── SUPPLIED INFORMATION

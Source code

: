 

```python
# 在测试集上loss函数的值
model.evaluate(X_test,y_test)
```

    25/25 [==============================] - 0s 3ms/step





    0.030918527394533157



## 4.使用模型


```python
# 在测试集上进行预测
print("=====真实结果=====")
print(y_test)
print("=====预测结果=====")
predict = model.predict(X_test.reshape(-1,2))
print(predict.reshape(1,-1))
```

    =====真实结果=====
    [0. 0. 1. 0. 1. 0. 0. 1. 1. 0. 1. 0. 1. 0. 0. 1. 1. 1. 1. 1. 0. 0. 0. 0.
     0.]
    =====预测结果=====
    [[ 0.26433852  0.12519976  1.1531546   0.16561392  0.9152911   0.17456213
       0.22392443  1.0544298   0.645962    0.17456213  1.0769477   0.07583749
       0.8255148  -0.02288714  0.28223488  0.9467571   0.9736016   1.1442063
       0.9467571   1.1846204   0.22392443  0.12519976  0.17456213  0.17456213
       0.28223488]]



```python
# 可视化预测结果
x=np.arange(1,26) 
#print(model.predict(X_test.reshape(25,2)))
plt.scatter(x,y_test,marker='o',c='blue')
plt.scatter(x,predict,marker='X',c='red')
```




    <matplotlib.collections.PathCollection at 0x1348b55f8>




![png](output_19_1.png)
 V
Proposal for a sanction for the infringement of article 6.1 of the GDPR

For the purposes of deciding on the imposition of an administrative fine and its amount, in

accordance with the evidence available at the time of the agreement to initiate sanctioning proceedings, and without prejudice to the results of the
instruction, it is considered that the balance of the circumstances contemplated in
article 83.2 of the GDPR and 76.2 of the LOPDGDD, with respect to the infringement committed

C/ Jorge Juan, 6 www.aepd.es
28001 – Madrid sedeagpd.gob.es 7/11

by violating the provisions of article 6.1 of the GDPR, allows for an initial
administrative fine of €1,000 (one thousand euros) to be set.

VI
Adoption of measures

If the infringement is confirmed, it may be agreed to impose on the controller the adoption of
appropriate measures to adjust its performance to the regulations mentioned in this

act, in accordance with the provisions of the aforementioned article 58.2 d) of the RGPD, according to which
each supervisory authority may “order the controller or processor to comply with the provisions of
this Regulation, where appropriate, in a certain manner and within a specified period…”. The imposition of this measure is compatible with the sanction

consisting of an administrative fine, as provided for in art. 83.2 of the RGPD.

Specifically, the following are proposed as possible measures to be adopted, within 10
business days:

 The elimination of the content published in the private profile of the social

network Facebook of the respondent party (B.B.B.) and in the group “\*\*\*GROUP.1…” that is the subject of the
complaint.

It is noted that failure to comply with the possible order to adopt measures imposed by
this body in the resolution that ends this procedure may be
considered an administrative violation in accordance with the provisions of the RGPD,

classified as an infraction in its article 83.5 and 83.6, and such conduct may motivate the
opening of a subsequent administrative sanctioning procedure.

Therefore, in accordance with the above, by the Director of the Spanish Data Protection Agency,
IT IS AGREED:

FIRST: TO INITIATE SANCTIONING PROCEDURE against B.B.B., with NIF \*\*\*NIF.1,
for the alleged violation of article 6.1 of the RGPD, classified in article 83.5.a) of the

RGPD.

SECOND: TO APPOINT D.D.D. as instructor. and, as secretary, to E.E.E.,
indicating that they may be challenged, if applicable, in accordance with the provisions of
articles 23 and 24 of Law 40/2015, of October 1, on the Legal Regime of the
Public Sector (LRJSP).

────

TASK TO COMPLETE => Bring together every line in the entries that holds the string "possible".

YOUR SOLUTION =>
Specifically, the following are proposed as possible measures to be adopted, within 10
It is noted that failure to comply with the possible order to adopt measures imposed by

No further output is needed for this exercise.